WGA signs landmark digital deal


by Paul William Tenny

I call this a landmark digital deal because the interim agreement may the first step towards changing how television is created and then delivered to viewers. Doug Liman has founded a startup called Jackson Bites to foster out-of-industry development of online entertainment.

"If the last strike is best remembered for the studios attempting to show they could create programming without writers, this could be the strike where the writers show they can do it without the studios," said Liman. "We are at a moment of opportunity in television where we have gone from three networks to six, and from a handful of channels to a thousand and YouTube. In that environment, what matters is compelling programming -- and compelling programming starts with the writer."

This is the sixth independent agreement the Writers Guild of America has made since the Association of Motion Picture and Television Producers walked away from negotiations for the second time, on December 7th.
Among those companies that have signed deals that allow writers to go back to work for both television and film have been (in no particular order):

Worldwide Pants
- the first company to sign a deal with the WGA was created by David Letterman, which owns and produces both the Late Show, and Collin Furgeusons show.

United Artists - Tom Cruise and Paula Wagner recently took over the creative reigns and were quick to get a jump on their larger competition, and were said to have been "inundated" by scripts immediately after the deal was signed. UA immediately made a deal with Oscar winning director Paul Haggis for a new project.

UA is owned by MGM, which has not made a deal with the WGA and is currently on the outside looking in.

The Weinstein Company - Probably needed a deal more than just about anyone else. Sure, they've got one hell of a rep for busting out good flicks with Oscar potential, but they've struggled a bit since leaving Disney to go their own way. Competition is more fierce than it was in years past, and this agreement lets them get right back to work while the monoliths sit around and feel content losing money.

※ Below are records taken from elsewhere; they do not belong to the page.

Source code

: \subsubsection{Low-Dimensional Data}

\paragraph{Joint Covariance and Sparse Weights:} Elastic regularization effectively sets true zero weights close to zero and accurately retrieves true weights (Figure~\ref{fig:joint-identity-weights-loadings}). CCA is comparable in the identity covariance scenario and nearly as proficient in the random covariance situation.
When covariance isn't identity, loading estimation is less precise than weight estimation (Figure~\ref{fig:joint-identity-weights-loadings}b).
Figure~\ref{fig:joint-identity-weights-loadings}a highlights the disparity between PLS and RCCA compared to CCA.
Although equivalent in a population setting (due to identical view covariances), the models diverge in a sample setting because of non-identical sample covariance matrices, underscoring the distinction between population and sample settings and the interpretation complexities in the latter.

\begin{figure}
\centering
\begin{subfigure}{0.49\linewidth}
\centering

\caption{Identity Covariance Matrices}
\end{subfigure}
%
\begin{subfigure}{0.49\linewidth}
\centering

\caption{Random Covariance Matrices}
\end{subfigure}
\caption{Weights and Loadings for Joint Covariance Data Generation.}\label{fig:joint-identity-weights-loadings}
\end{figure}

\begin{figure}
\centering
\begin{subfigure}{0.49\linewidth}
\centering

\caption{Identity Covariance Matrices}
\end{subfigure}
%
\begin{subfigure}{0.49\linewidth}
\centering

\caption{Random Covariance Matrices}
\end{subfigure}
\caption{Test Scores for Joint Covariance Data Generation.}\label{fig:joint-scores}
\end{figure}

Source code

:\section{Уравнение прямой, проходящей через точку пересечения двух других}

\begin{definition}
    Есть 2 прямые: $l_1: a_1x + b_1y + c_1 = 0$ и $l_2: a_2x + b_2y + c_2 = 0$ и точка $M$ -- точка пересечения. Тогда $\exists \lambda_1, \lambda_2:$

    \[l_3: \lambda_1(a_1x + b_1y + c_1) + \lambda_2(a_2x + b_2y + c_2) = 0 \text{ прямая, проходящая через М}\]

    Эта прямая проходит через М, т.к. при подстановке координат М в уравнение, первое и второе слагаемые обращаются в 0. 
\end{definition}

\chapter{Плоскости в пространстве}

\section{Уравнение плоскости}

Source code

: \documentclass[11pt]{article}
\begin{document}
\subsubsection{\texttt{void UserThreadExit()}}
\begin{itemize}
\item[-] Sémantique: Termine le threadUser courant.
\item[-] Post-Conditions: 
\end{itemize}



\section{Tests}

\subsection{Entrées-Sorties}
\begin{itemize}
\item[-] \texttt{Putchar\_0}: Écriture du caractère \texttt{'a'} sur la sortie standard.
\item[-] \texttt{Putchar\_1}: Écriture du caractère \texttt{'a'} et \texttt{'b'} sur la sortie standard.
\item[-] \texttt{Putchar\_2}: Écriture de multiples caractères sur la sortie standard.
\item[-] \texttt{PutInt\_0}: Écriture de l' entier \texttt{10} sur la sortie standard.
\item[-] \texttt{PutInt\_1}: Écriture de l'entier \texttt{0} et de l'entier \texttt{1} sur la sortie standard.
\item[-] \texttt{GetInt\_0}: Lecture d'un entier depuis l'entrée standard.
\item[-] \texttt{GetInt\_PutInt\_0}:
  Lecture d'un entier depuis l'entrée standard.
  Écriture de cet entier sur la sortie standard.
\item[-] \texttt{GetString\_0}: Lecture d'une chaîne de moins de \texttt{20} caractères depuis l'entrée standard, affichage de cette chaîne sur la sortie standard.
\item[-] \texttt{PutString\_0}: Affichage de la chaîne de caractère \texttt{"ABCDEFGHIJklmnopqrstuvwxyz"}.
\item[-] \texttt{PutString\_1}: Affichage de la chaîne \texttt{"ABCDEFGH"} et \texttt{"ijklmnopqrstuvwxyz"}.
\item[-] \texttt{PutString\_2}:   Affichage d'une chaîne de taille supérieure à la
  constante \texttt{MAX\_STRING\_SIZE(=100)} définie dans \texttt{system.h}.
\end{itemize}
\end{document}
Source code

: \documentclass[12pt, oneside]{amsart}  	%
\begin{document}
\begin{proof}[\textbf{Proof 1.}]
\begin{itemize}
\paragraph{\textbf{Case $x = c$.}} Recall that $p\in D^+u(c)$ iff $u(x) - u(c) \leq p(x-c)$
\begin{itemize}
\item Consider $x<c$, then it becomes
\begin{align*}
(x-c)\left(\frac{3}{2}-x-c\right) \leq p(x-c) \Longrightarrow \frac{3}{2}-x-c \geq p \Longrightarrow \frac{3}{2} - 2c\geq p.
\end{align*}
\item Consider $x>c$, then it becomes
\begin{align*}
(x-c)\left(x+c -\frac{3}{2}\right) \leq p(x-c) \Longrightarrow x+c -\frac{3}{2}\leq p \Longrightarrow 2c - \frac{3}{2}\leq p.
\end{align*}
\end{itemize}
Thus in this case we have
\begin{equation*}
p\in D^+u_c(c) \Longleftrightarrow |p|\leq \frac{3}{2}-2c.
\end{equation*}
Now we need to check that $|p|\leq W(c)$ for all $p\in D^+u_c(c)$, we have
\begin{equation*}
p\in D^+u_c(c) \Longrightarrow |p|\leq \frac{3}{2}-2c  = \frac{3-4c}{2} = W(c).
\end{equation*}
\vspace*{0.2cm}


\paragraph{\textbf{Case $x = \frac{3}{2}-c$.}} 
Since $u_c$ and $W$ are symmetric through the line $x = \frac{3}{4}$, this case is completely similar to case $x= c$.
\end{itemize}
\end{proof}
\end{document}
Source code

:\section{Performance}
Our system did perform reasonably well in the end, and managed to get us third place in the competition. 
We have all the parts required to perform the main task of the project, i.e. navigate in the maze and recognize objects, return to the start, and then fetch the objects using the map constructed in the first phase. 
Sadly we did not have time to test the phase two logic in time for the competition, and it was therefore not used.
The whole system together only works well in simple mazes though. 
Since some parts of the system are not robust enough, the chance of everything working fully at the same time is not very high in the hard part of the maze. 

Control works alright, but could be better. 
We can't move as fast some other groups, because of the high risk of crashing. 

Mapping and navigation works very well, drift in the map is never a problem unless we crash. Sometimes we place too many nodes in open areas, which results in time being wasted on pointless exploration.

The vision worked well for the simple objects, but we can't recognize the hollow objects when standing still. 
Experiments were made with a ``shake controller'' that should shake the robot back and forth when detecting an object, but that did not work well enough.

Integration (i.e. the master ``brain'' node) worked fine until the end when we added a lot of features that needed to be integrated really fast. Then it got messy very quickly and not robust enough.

Like UA, TWC now has their pick of the best scripts in the business whereas most of them perhaps were only being shopped at larger studios with more cash on hand. It's not inconceivable that either of these companies could dig a diamond out of the ground with everyone else sitting at home.

Media Rights Capital - Not a name you hear often (or at all) yet possibly more significant than any of the other deals. MRC does both television and film, and has some names under their banner you will definitely recognize:

This deal began as an effort to get Family Guy's Seth MacFarlane and his writers a WGA contract on fifty webisodes which are being produced for Google. It quickly developed into a negotiation with MRC that would cover all of its Internet content (including projects with Larry David, Gordon Ramsay, and Second City), as well as a full slate of independently financed feature films and television series.

Nearly three dozen active projects are covered under this agreement.

The new media clauses come into play here for the first time as MRC is actively producing and owns digital property. This only strengthens the WGA's claim that the new media demands are both reasonable and achievable.

And then there is this bit pre-strike:

And that doesn't include films being made by studio specialty arms or projects funded by the likes of Media Rights Capital, which will spend $250 million to finance eight films that include the Sacha Baron Cohen comedy "Bruno," Ricky Gervais comedy "This Side of the Truth," Robert Rodriguez-directed "Shorts," and the Richard Kelly-directed thriller "The Box" with Cameron Diaz. Only "Bruno" has a distribution deal, made at Universal prior to the release of "Borat."

MRC is not a small, insignificant company. That deal was huge.

Spyglass Entertainment - Another independent studio deal along the lines of TWC, made around the same time as MRC. According to WGA West President Patric Verrone, there are even more of these deals in the works.

That proverbial tipping point that Variety gleefully announced wasn't going to come after waiting less than two weeks after the UA announcement is starting to materialize.